*** Opening INFORMATION ***

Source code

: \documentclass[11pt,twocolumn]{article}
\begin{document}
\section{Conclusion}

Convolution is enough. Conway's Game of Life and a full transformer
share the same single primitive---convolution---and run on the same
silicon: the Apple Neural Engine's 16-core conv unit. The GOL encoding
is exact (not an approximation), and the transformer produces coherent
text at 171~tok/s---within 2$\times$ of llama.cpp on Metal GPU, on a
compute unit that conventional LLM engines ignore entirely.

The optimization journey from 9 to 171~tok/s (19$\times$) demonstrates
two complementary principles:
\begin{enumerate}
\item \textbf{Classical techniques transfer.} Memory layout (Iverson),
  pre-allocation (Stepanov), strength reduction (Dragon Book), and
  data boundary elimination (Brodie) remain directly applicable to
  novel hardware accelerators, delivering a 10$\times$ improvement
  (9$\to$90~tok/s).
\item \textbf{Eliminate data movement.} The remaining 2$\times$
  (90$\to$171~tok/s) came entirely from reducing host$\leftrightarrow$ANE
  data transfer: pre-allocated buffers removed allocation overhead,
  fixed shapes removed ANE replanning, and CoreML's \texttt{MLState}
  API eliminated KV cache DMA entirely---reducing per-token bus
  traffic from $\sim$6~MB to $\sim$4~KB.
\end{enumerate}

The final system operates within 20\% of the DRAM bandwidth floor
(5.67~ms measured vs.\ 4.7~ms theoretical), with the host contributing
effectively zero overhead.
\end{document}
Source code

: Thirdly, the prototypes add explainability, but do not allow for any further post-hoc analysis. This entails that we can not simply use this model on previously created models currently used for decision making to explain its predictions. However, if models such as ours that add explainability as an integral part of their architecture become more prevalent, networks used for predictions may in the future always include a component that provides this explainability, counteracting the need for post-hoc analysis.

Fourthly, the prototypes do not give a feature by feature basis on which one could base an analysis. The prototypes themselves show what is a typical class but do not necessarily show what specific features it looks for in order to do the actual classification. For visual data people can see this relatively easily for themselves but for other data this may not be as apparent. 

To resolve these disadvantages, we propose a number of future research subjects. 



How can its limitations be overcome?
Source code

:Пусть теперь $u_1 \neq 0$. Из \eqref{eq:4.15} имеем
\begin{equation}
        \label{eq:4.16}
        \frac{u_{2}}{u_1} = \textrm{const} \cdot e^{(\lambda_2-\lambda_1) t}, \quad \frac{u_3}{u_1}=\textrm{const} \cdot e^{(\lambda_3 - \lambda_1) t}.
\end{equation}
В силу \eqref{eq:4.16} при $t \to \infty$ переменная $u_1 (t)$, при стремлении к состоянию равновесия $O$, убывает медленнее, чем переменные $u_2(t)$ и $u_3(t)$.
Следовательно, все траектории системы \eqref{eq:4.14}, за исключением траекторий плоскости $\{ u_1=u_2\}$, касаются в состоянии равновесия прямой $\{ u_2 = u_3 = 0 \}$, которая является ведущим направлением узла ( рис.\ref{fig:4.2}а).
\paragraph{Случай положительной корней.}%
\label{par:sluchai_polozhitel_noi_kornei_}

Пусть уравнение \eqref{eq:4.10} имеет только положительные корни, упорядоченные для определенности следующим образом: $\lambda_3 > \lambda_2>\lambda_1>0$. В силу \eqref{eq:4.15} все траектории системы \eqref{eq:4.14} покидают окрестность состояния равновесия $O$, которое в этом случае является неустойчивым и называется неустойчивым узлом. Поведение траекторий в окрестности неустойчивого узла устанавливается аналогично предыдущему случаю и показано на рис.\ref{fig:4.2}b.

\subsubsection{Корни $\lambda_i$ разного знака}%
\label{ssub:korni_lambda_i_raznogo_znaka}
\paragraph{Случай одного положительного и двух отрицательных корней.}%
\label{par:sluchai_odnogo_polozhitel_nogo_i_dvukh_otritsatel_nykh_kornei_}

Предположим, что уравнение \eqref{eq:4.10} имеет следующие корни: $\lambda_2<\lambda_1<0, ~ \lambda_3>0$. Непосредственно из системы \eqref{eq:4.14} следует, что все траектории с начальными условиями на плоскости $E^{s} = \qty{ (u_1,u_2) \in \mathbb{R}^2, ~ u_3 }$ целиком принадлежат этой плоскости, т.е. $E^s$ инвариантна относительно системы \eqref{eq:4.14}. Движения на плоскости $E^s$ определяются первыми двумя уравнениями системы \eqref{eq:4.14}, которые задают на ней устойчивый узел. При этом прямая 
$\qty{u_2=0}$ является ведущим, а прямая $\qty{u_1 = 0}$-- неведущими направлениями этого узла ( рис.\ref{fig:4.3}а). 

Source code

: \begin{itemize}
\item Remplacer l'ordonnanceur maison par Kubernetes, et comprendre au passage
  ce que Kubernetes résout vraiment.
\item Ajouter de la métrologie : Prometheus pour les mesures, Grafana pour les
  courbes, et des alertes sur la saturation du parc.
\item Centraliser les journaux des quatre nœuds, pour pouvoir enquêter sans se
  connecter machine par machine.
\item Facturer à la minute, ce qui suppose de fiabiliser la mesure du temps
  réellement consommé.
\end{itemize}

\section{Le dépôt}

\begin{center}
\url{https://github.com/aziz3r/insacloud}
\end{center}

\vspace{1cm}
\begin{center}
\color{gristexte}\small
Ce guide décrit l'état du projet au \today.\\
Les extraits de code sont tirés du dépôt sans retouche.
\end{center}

*** Closing INFORMATION ***

PROBLEM DESCRIPTION →
Reproduce the entries above exactly, but only the lines between the line holding "effectively zero overhead." and the line holding "How can its limitations be overcome?", inclusive.

PROBLEM SOLUTION →
effectively zero overhead.
\end{document}
Source code

: Thirdly, the prototypes add explainability, but do not allow for any further post-hoc analysis. This entails that we can not simply use this model on previously created models currently used for decision making to explain its predictions. However, if models such as ours that add explainability as an integral part of their architecture become more prevalent, networks used for predictions may in the future always include a component that provides this explainability, counteracting the need for post-hoc analysis.

Fourthly, the prototypes do not give a feature by feature basis on which one could base an analysis. The prototypes themselves show what is a typical class but do not necessarily show what specific features it looks for in order to do the actual classification. For visual data people can see this relatively easily for themselves but for other data this may not be as apparent. 

To resolve these disadvantages, we propose a number of future research subjects. 



How can its limitations be overcome?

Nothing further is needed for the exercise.